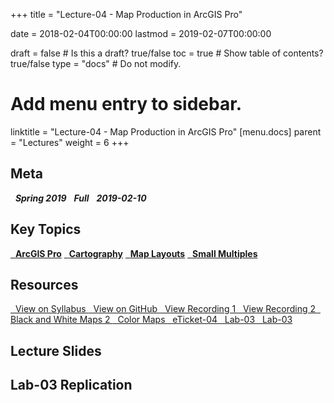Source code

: +++
title = "Lecture-04 - Map Production in ArcGIS Pro"

date = 2018-02-04T00:00:00
lastmod = 2019-02-07T00:00:00

draft = false  # Is this a draft? true/false
toc = true  # Show table of contents? true/false
type = "docs"  # Do not modify.

# Add menu entry to sidebar.
linktitle = "Lecture-04 - Map Production in ArcGIS Pro"
[menu.docs]
  parent = "Lectures"
  weight = 6
+++

## Meta
<i class="meta-badge semester-sp19"><i class="far fa-calendar-alt fa-lg"></i>&nbsp; **Spring 2019** </i> 
<i class="meta-badge progress-full"><i class="fas fa-tasks fa-lg"></i>&nbsp; **Full** </i> 
<i class="meta-badge progress-update"><i class="far fa-clock fa-lg"></i>&nbsp; **2019-02-10** </i>

## Key Topics
<a class="meta-badge tool" href="/docs/topic-index/#a-d"><i class="fas fa-wrench fa-lg"></i>&nbsp; **ArcGIS Pro**</a>
<a class="meta-badge keyword" href="/docs/topic-index/#a-d"><i class="fas fa-tags fa-lg"></i>&nbsp; **Cartography**</a> 
<a class="meta-badge keyword" href="/docs/topic-index/#m-p"><i class="fas fa-tags fa-lg"></i>&nbsp; **Map Layouts**</a> 
<a class="meta-badge keyword" href="/docs/topic-index/#q-t"><i class="fas fa-tags fa-lg"></i>&nbsp; **Small Multiples**</a> 

## Resources
<a class="btn btn-outline-primary resource" href="https://slu-soc5650.github.io/syllabus/lecture-04-map-production-in-arcgis-pro.html" target="_blank"><i class="fas fa-book fa-lg"></i>&nbsp; View on Syllabus </a> 
<a class="btn btn-outline-primary resource" href="https://github.com/slu-soc5650/lecture-04" target="_blank"><i class="fab fa-github fa-lg"></i>&nbsp; View on GitHub </a> 
<a class="btn btn-outline-primary resource" href="https://slu.tegrity.com/#/recording/ac9d44ce-d8ad-4804-94b7-b934a3fc7fe4" target="_blank"><i class="fas fa-video fa-lg"></i>&nbsp; View Recording 1 </a>
<a class="btn btn-outline-primary resource" href="https://slu.tegrity.com/#/recording/fc51d2df-11aa-40dc-8750-e7f6c7b839a6" target="_blank"><i class="fas fa-video fa-lg"></i>&nbsp; View Recording 2 </a>
<a class="btn btn-outline-primary resource" href="https://github.com/slu-soc5650/lecture-04/blob/master/handouts/lecture-04-blackWhite2.pdf" target="_blank"><i class="fas fa-file-pdf fa-lg"></i>&nbsp; Black and White Maps 2 </a>
<a class="btn btn-outline-primary resource" href="https://github.com/slu-soc5650/lecture-04/blob/master/handouts/lecture-04-printMaps.pdf" target="_blank"><i class="fas fa-file-pdf fa-lg"></i>&nbsp; Color Maps </a>
<a class="btn btn-outline-primary resource" href="https://goo.gl/forms/b7pyzAkGG4T5OP7k1" target="_blank"><i class="fab fa-google fa-lg"></i>&nbsp; eTicket-04 </a>
<a class="btn btn-outline-primary resource" href="https://github.com/slu-soc5650/lecture-04/blob/master/assignments/lab-03.pdf" target="_blank"><i class="fas fa-file-pdf fa-lg"></i>&nbsp; Lab-03 </a>
<a class="btn btn-outline-primary resource" href="https://github.com/slu-soc5650/lecture-04/blob/master/assignments/ps-01.pdf" target="_blank"><i class="fas fa-file-pdf fa-lg"></i>&nbsp; Lab-03 </a>

## Lecture Slides
<p> </p>
<script async class="speakerdeck-embed" data-id="bd8026d03c254803ac59ea90d7048335" data-ratio="1.33333333333333" src="//speakerdeck.com/assets/embed.js"></script>
<p> </p>

## Lab-03 Replication
<p> </p>
<script async class="speakerdeck-embed" data-id="9244b21573204aefae00820778bda089" data-ratio="1.33333333333333" src="//speakerdeck.com/assets/embed.js"></script>
<p> </p>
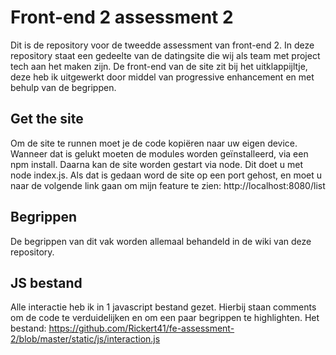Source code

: # Front-end 2 assessment 2
Dit is de repository voor de tweedde assessment van front-end 2. In deze repository staat een gedeelte van de datingsite die wij als team met project tech aan het maken zijn. De front-end van de site zit bij het uitklappijltje, deze heb ik uitgewerkt door middel van progressive enhancement en met behulp van de begrippen. 
## Get the site
Om de site te runnen moet je de code kopiëren naar uw eigen device. Wanneer dat is gelukt moeten de modules worden geïnstalleerd, via een npm install. Daarna kan de site worden gestart via node. Dit doet u met node index.js. Als dat is gedaan word de site op een port gehost, en moet u naar de volgende link gaan om mijn feature te zien: http://localhost:8080/list 
## Begrippen
De begrippen van dit vak worden allemaal behandeld in de wiki van deze repository.
## JS bestand
Alle interactie heb ik in 1 javascript bestand gezet. Hierbij staan comments om de code te verduidelijken en om een paar begrippen te highlighten. Het bestand: https://github.com/Rickert41/fe-assessment-2/blob/master/static/js/interaction.js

# What is expected
What is the number of lines in the records that contain "tags"? State that number alone.

# Expected answer
3